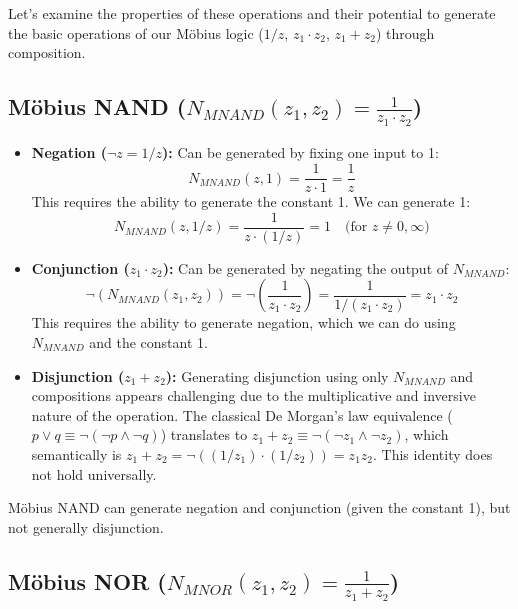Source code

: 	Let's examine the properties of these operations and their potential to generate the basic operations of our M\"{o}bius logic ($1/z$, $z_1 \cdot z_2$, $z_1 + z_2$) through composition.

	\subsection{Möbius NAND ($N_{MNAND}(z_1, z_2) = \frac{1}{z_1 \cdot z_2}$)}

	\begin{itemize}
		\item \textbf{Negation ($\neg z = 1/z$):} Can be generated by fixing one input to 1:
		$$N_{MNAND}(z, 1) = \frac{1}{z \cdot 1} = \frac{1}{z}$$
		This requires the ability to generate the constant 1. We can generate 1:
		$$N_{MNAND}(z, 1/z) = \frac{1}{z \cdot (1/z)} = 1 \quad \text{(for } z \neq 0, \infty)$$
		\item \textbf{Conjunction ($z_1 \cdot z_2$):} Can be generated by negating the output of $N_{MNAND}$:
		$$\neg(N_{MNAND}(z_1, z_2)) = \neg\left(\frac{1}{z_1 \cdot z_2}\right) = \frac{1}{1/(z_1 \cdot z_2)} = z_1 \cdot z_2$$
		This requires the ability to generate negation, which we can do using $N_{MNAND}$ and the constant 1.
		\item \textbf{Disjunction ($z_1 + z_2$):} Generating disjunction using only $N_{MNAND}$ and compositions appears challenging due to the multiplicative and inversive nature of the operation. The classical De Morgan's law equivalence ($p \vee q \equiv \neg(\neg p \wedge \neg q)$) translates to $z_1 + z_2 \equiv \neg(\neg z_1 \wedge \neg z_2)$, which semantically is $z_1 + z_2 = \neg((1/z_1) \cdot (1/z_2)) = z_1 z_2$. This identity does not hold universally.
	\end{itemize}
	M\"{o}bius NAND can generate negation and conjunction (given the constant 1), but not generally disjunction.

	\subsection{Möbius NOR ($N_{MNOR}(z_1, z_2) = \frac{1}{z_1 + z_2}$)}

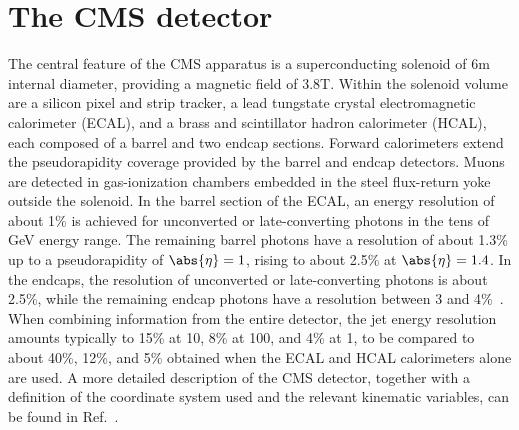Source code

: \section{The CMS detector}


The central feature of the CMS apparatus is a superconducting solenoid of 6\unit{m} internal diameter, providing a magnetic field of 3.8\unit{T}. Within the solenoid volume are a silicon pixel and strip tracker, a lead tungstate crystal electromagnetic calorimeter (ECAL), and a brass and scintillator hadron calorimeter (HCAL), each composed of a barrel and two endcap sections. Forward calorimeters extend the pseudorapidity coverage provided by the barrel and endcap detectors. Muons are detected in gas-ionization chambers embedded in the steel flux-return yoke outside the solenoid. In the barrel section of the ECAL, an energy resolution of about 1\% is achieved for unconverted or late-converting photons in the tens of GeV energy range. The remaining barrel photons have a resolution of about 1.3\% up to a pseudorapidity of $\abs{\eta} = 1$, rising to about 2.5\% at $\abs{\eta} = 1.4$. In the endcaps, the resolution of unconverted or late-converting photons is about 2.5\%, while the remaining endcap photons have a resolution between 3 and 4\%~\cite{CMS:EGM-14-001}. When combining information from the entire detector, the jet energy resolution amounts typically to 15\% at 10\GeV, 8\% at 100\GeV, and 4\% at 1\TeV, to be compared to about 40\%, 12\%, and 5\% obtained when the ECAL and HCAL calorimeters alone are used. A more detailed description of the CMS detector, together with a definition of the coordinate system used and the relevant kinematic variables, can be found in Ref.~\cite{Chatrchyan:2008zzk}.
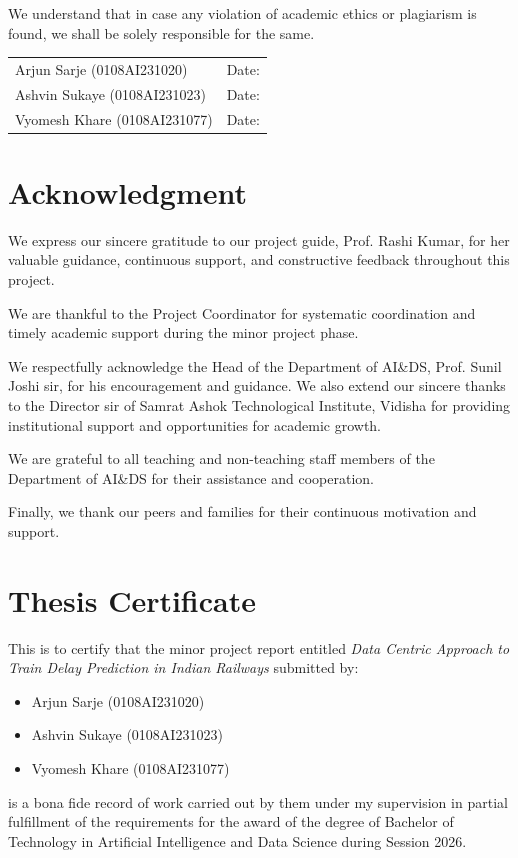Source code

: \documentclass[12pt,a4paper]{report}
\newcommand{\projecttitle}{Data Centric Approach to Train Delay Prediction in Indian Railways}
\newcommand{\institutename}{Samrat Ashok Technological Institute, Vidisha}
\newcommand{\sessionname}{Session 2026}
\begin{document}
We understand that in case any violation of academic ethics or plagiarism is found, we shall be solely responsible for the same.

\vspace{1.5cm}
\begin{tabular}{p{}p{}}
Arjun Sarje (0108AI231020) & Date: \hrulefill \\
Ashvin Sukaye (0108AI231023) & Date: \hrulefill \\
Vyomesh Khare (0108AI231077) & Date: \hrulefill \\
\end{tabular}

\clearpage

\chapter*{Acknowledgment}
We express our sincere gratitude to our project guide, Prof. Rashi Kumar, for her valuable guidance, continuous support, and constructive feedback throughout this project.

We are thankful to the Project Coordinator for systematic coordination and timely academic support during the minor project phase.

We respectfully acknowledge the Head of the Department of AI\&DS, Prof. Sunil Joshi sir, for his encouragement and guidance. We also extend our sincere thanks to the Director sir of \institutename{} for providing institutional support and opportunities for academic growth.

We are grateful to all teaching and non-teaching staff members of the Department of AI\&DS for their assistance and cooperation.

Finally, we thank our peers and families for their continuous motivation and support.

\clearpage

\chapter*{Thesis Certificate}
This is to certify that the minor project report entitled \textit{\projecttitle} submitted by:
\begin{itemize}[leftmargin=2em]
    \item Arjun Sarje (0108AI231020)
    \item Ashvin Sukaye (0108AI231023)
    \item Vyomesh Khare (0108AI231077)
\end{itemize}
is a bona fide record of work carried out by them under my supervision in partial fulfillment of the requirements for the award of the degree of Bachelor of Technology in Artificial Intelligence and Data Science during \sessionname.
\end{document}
==================================================
**Your assignment**
From the opening line of the listing above through the line bearing "z \neq 0, \infty)$$", repeat each line exactly. Drop every picture.

**Response below**
Source code

: 	Let's examine the properties of these operations and their potential to generate the basic operations of our M\"{o}bius logic ($1/z$, $z_1 \cdot z_2$, $z_1 + z_2$) through composition.

	\subsection{Möbius NAND ($N_{MNAND}(z_1, z_2) = \frac{1}{z_1 \cdot z_2}$)}

	\begin{itemize}
		\item \textbf{Negation ($\neg z = 1/z$):} Can be generated by fixing one input to 1:
		$$N_{MNAND}(z, 1) = \frac{1}{z \cdot 1} = \frac{1}{z}$$
		This requires the ability to generate the constant 1. We can generate 1:
		$$N_{MNAND}(z, 1/z) = \frac{1}{z \cdot (1/z)} = 1 \quad \text{(for } z \neq 0, \infty)$$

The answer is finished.